Me in Amsterdam in the summer of 2019.

I earned my PhD in linguistics at the CUNY Graduate Center in 2020. My dissertation is titled 360º Video and Language Documentation: Towards a Corpus of Kanien’kéha (Mohawk). You can download it here. My research has been funded in part by the Endangered Language Initiative.

I am also a recent graduate of the Graduate Center’s medieval studies certificate program.

I am a Teaching & Learning Collaboratory fellow with the Macaulay Honors College, located at the College of Staten Island, where I am also an adjunct assistant professor teaching courses in linguistics.

My research interests are interdisciplinary, centering around linguistics and folklore. Current research involves (1) endangered language documentation and revitalization, (2) phonesthemes in Germanic and Iroquoian word formation, and (3) witchcraft in early modern England and Anglo-American colonies.

Some news:

January–May 2021

I am teaching Introduction to Linguistics and Sociology of Language at the College of Staten Island, CUNY.

December 2020
My paper, “Kanien’kéha (Mohawk) (United States and Canada) – Language Snapshot,” has been published in Language Documentation & Description. Read it here.

My submission won the Greenbelt Conservation Corps’ Call to Artists Logo Design Contest! I made a few suggested updates, and my design will serve as the logo for Staten Island’s new Greenbelt Conservation Corps. Article here.
October 2020

My paper, “A Grove of Folk Art on Staten Island: Documenting the Carvings of W. Dixon,” has been published in Voices: The Journal of New York Folklore. Download it here.

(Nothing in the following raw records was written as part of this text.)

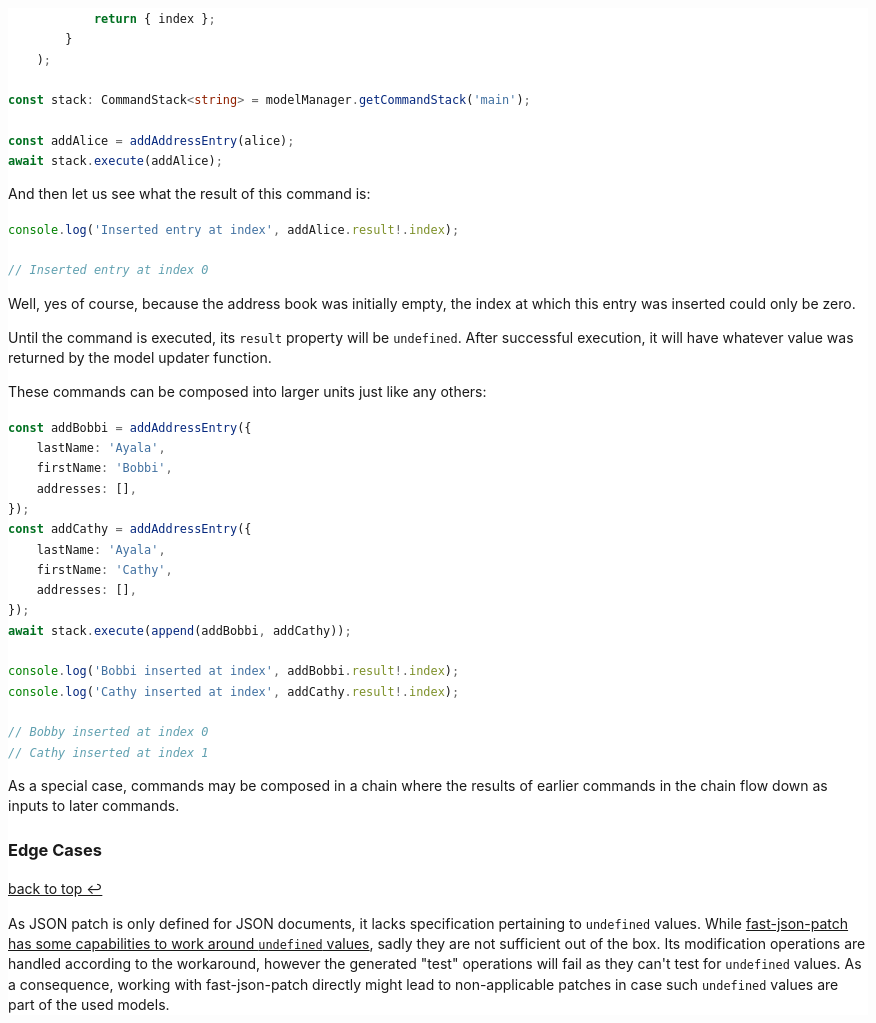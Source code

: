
 ```typescript
            return { index };
        }
    );

const stack: CommandStack<string> = modelManager.getCommandStack('main');

const addAlice = addAddressEntry(alice);
await stack.execute(addAlice);
```

And then let us see what the result of this command is:

```typescript
console.log('Inserted entry at index', addAlice.result!.index);

// Inserted entry at index 0
```

Well, yes of course, because the address book was initially empty, the index at which this entry was inserted could only be zero.

Until the command is executed, its `result` property will be `undefined`.
After successful execution, it will have whatever value was returned by the model updater function.

These commands can be composed into larger units just like any others:

```typescript
const addBobbi = addAddressEntry({
    lastName: 'Ayala',
    firstName: 'Bobbi',
    addresses: [],
});
const addCathy = addAddressEntry({
    lastName: 'Ayala',
    firstName: 'Cathy',
    addresses: [],
});
await stack.execute(append(addBobbi, addCathy));

console.log('Bobbi inserted at index', addBobbi.result!.index);
console.log('Cathy inserted at index', addCathy.result!.index);

// Bobby inserted at index 0
// Cathy inserted at index 1
```

As a special case, commands may be composed in a chain where the results of earlier commands in the chain flow down as inputs to later commands.

### Edge Cases

[back to top ↩︎](#contents)

As JSON patch is only defined for JSON documents, it lacks specification pertaining to `undefined` values.
While [fast-json-patch has some capabilities to work around `undefined` values][fast-json-patch-undefined], sadly they are not sufficient out of the box.
Its modification operations are handled according to the workaround, however the generated "test" operations will fail as they can't test for `undefined` values.
As a consequence, working with fast-json-patch directly might lead to non-applicable patches in case such `undefined` values are part of the used models.


[jsonpatch]: https://www.rfc-editor.org/rfc/rfc6902
[fjp]: https://www.npmjs.com/package/fast-json-patch
[fast-json-patch-undefined]: https://github.com/Starcounter-Jack/JSON-Patch#undefineds-js-to-json-projection
[inversify]: https://inversify.io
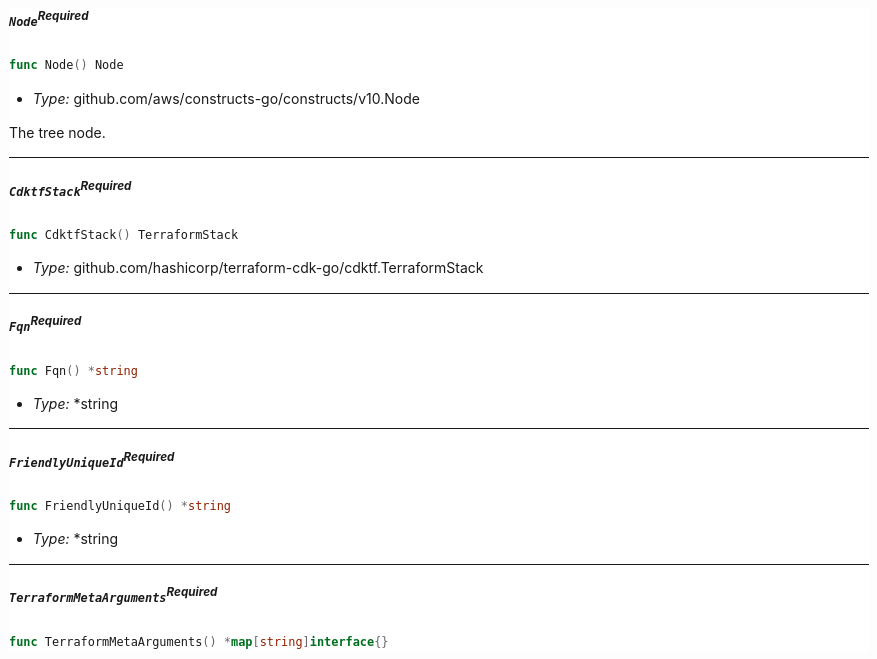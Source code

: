 
##### `Node`<sup>Required</sup> <a name="Node" id="@cdktf/provider-databricks.instanceProfile.InstanceProfile.property.node"></a>

```go
func Node() Node
```

- *Type:* github.com/aws/constructs-go/constructs/v10.Node

The tree node.

---

##### `CdktfStack`<sup>Required</sup> <a name="CdktfStack" id="@cdktf/provider-databricks.instanceProfile.InstanceProfile.property.cdktfStack"></a>

```go
func CdktfStack() TerraformStack
```

- *Type:* github.com/hashicorp/terraform-cdk-go/cdktf.TerraformStack

---

##### `Fqn`<sup>Required</sup> <a name="Fqn" id="@cdktf/provider-databricks.instanceProfile.InstanceProfile.property.fqn"></a>

```go
func Fqn() *string
```

- *Type:* *string

---

##### `FriendlyUniqueId`<sup>Required</sup> <a name="FriendlyUniqueId" id="@cdktf/provider-databricks.instanceProfile.InstanceProfile.property.friendlyUniqueId"></a>

```go
func FriendlyUniqueId() *string
```

- *Type:* *string

---

##### `TerraformMetaArguments`<sup>Required</sup> <a name="TerraformMetaArguments" id="@cdktf/provider-databricks.instanceProfile.InstanceProfile.property.terraformMetaArguments"></a>

```go
func TerraformMetaArguments() *map[string]interface{}
```
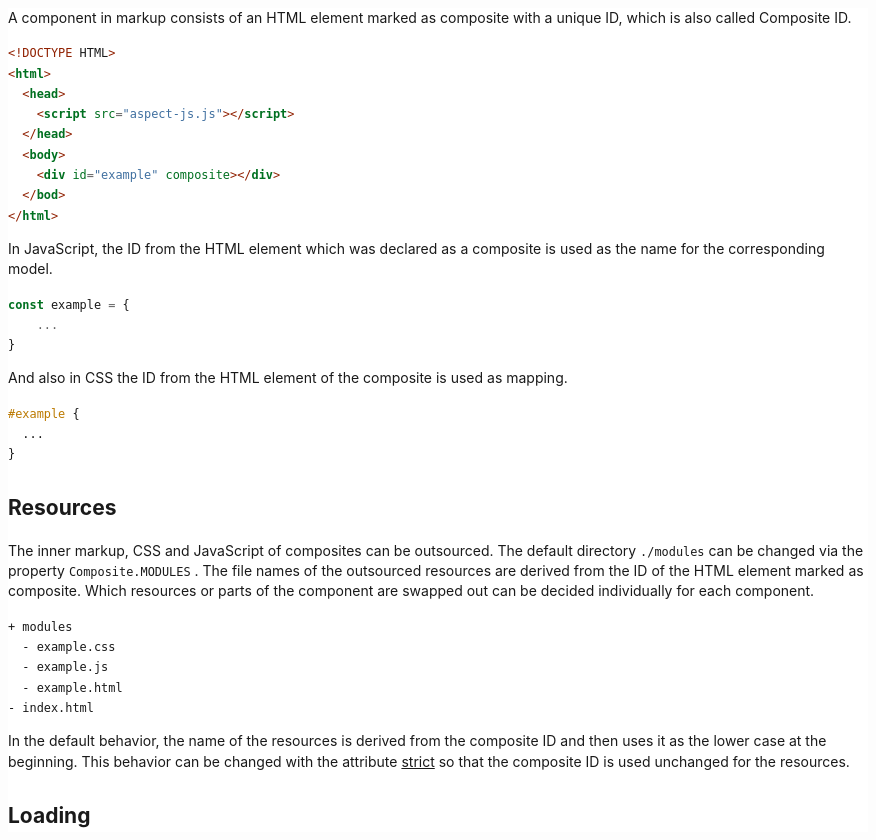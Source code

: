 A component in markup consists of an HTML element marked as composite with a
unique ID, which is also called Composite ID.

```html
<!DOCTYPE HTML>
<html>
  <head>
    <script src="aspect-js.js"></script>
  </head>
  <body>
    <div id="example" composite></div>
  </bod>
</html>
```

In JavaScript, the ID from the HTML element which was declared as a composite is
used as the name for the corresponding model.

```javascript
const example = {
    ...    
}
```

And also in CSS the ID from the HTML element of the composite is used as
mapping.

```css
#example {
  ...    
}
```


## Resources

The inner markup, CSS and JavaScript of composites can be outsourced. The
default directory `./modules` can be changed via the property
`Composite.MODULES` . The file names of the outsourced resources are derived
from the ID of the HTML element marked as composite. Which resources or parts of
the component are swapped out can be decided individually for each component.

```
+ modules
  - example.css
  - example.js
  - example.html
- index.html
```

In the default behavior, the name of the resources is derived from the composite
ID and then uses it as the lower case at the beginning. This behavior can be
changed with the attribute [strict](markup.md#strict) so that the composite ID
is used unchanged for the resources.


## Loading
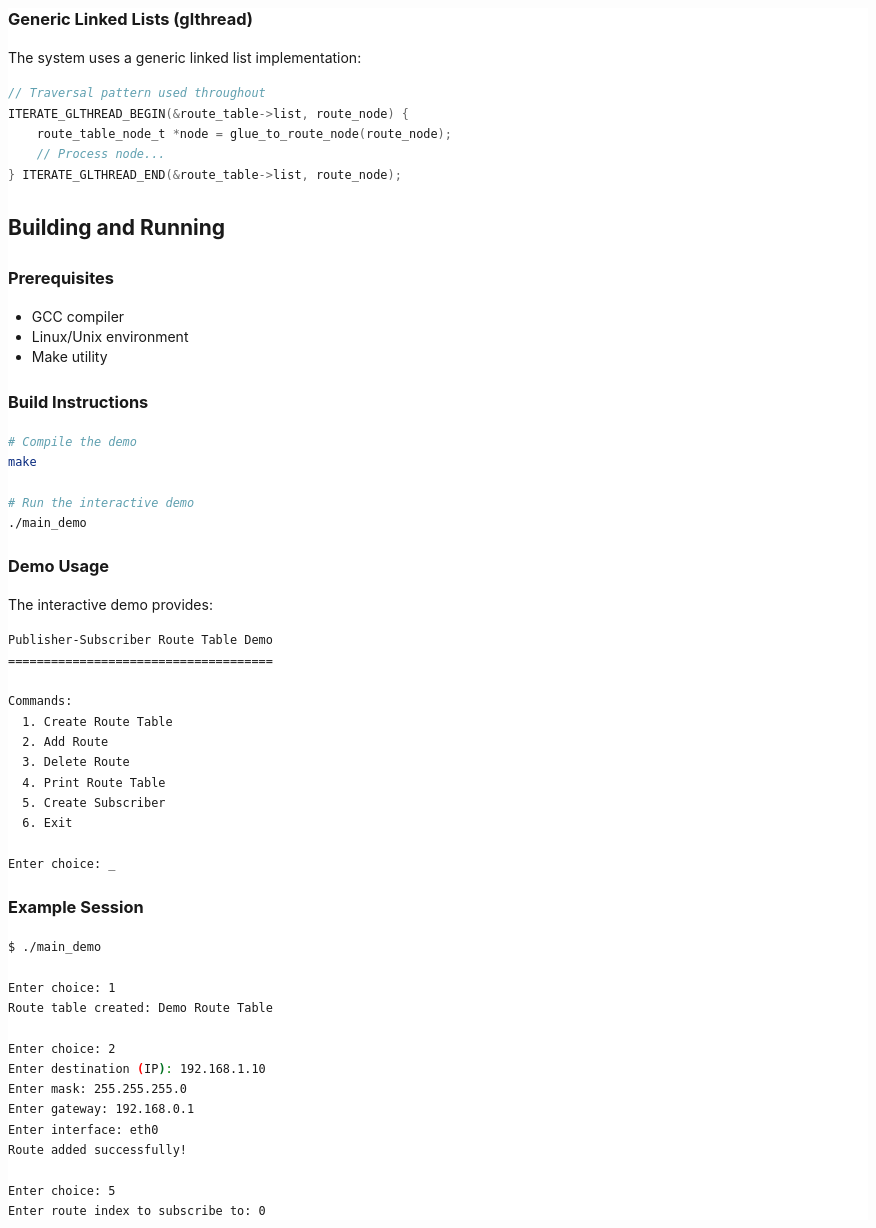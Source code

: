 ### Generic Linked Lists (glthread)

The system uses a generic linked list implementation:

```c
// Traversal pattern used throughout
ITERATE_GLTHREAD_BEGIN(&route_table->list, route_node) {
    route_table_node_t *node = glue_to_route_node(route_node);
    // Process node...
} ITERATE_GLTHREAD_END(&route_table->list, route_node);
```

## Building and Running

### Prerequisites

- GCC compiler
- Linux/Unix environment
- Make utility

### Build Instructions

```bash
# Compile the demo
make

# Run the interactive demo
./main_demo
```

### Demo Usage

The interactive demo provides:

```
Publisher-Subscriber Route Table Demo
=====================================

Commands:
  1. Create Route Table
  2. Add Route
  3. Delete Route  
  4. Print Route Table
  5. Create Subscriber
  6. Exit

Enter choice: _
```

### Example Session

```bash
$ ./main_demo

Enter choice: 1
Route table created: Demo Route Table

Enter choice: 2
Enter destination (IP): 192.168.1.10  
Enter mask: 255.255.255.0
Enter gateway: 192.168.0.1
Enter interface: eth0
Route added successfully!

Enter choice: 5
Enter route index to subscribe to: 0
```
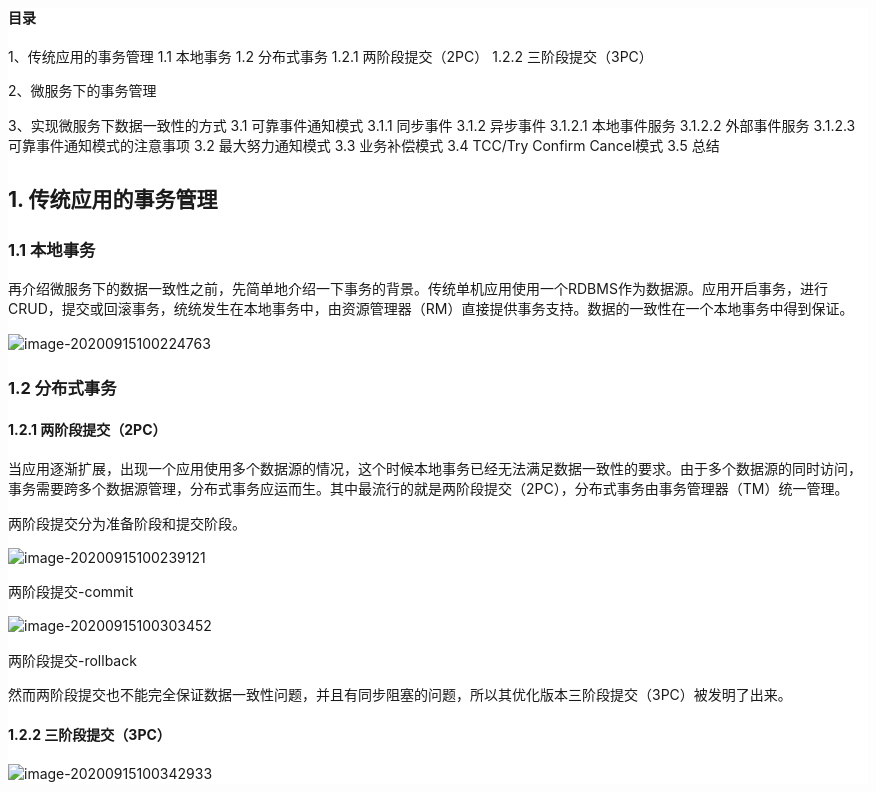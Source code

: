 #### 目录

1、传统应用的事务管理
 1.1 本地事务
 1.2 分布式事务
 1.2.1 两阶段提交（2PC）
 1.2.2 三阶段提交（3PC）

2、微服务下的事务管理

3、实现微服务下数据一致性的方式
 3.1 可靠事件通知模式
 3.1.1 同步事件
 3.1.2 异步事件
 3.1.2.1 本地事件服务
 3.1.2.2 外部事件服务
 3.1.2.3 可靠事件通知模式的注意事项
 3.2 最大努力通知模式
 3.3 业务补偿模式
 3.4 TCC/Try Confirm Cancel模式
 3.5 总结

## 1. 传统应用的事务管理

### 1.1 本地事务

再介绍微服务下的数据一致性之前，先简单地介绍一下事务的背景。传统单机应用使用一个RDBMS作为数据源。应用开启事务，进行CRUD，提交或回滚事务，统统发生在本地事务中，由资源管理器（RM）直接提供事务支持。数据的一致性在一个本地事务中得到保证。

![image-20200915100224763](https://gitee.com/fking86/images4typora/raw/master/imgs/20200915100225.png)

### 1.2 分布式事务

#### 1.2.1 两阶段提交（2PC）

当应用逐渐扩展，出现一个应用使用多个数据源的情况，这个时候本地事务已经无法满足数据一致性的要求。由于多个数据源的同时访问，事务需要跨多个数据源管理，分布式事务应运而生。其中最流行的就是两阶段提交（2PC），分布式事务由事务管理器（TM）统一管理。

两阶段提交分为准备阶段和提交阶段。

![image-20200915100239121](https://gitee.com/fking86/images4typora/raw/master/imgs/20200915100239.png)

两阶段提交-commit

![image-20200915100303452](https://gitee.com/fking86/images4typora/raw/master/imgs/20200915100303.png)

两阶段提交-rollback

然而两阶段提交也不能完全保证数据一致性问题，并且有同步阻塞的问题，所以其优化版本三阶段提交（3PC）被发明了出来。

#### 1.2.2 三阶段提交（3PC）

![image-20200915100342933](https://gitee.com/fking86/images4typora/raw/master/imgs/20200915100343.png)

My paper, “Language Snapshot: Kanien’kéha (Mohawk),” has been accepted for publication in Language Documentation & Description.

I have two pieces, “The Turnip” and “The Pinecone,” in this year’s Interactive Fiction Competition, IFComp 2020.

August 2020

I successfully defended my dissertation, “360º Video and Language Documentation: Towards a Corpus of Kanien’kéha (Mohawk)”!